Republican judge nears Wisconsin election win
MADISON, Wis |
MADISON, Wis (Reuters) - The Republican incumbent in Wisconsin's closely watched Supreme Court race was one step closer to being officially declared the winner on Friday after officials finished their review of the closely-watched vote.
Statewide results for the election, which came to be seen as a referendum on Republican efforts to curb public sector unions, will not be certified before next Wednesday, when the deadline passes for the candidates to request a recount.
But with all 72 of the state's counties reporting, the incumbent, former Republican state assemblyman David Prosser, appears to have beat the challenger, JoAnne Kloppenburg, by 7,316 votes -- a margin of 0.488 percent of the almost 1.5 million votes cast.

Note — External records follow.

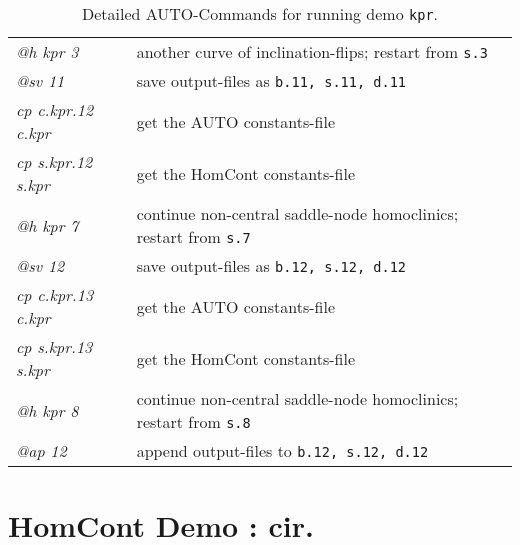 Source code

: \documentclass[12pt]{report}
\begin{document}
\begin{table}[htbp]
\begin{center}
\begin{tabular}{| l | l |}
  {\it @h kpr 3} & another curve of inclination-flips; restart from {\tt s.3} \\ 
  {\it @sv 11} & save output-files as {\tt b.11, s.11, d.11} \\ 
\hline
  {\it cp c.kpr.12 c.kpr} & get the AUTO constants-file \\ 
  {\it cp s.kpr.12 s.kpr} & get the HomCont constants-file \\ 
  {\it @h kpr 7} & continue non-central saddle-node homoclinics; restart from {\tt s.7} \\ 
  {\it @sv 12} & save output-files as {\tt b.12, s.12, d.12} \\ 
\hline
  {\it cp c.kpr.13 c.kpr} & get the AUTO constants-file \\ 
  {\it cp s.kpr.13 s.kpr} & get the HomCont constants-file \\ 
  {\it @h kpr 8} & continue non-central saddle-node homoclinics; restart from {\tt s.8} \\ 
  {\it @ap 12} & append output-files to {\tt b.12, s.12, d.12} \\ 
\hline
\end{tabular}
\caption{Detailed {\cal AUTO}-Commands for running demo {\tt kpr}.}
\label{tbl:demo_kpr_2}
\end{center}
\end{table}



\chapter{ {\cal HomCont} Demo : cir.} \label{ch:HomCont_cir}

\end{document}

That means Kloppenburg, an assistant state attorney specializing in environmental issues, can demand a free recount, under Wisconsin law. Her campaign did not immediately indicate on Friday whether it would do so.

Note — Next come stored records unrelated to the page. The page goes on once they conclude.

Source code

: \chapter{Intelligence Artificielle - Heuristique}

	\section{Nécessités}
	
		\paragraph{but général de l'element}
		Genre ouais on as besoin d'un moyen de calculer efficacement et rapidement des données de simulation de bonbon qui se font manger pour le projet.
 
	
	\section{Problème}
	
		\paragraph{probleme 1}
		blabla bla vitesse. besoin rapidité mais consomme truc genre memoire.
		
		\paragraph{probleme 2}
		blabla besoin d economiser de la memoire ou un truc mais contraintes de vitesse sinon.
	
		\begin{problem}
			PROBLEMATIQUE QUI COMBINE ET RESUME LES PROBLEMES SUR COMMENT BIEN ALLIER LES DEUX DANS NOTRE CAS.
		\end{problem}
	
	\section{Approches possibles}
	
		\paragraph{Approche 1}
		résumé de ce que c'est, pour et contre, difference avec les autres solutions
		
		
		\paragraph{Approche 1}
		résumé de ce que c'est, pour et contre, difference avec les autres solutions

Kevin Kennedy, the head of the Government Accountability Board, which oversees elections in the state, said in statement his agency would certify the results, which took 10 days to compile, "when we know whether a recount is requested. That decision is now in the hands of the candidates."
Races for the high court are normally low-profile affairs. But this year, the contest took on added significance because it was the first statewide race since the Republican-controlled legislature approved a proposal by Governor Scott Walker to restrict public workers union rights.
Several legal challenges to the law are also making their way toward the state's top court -- giving the race's outcome additional importance.
Prosser's apparent victory means the high court's current 4-3 conservative majority will stand, something that opponents of the anti-union measure regard with concern.
Walker and the Republicans who backed the curbs on collective bargaining by public workers said they were needed to help close budget gaps across the state.
Critics saw the bill, which eliminates automatic deduction of union dues, as a Republican attack on the single biggest source of funding for the Democratic Party -- unions.
The deeply partisan fight was part of a broader national confrontation between the Republicans and unions that could be the biggest since then President Ronald Reagan fired striking air traffic controllers nearly 30 years ago. Lawmakers in Michigan, Ohio, Indiana and several other states pushed anti-union measures of their own.
The stakes are high for labor because more than a third of U.S. public employees such as teachers, police and civil service workers belong to unions while only 6.9 percent of private sector workers are unionized. In Wisconsin, 46.6 percent of government workers are union members
(Reporting by James B. Kelleher and Jeff Mayers; Editing by Greg McCune)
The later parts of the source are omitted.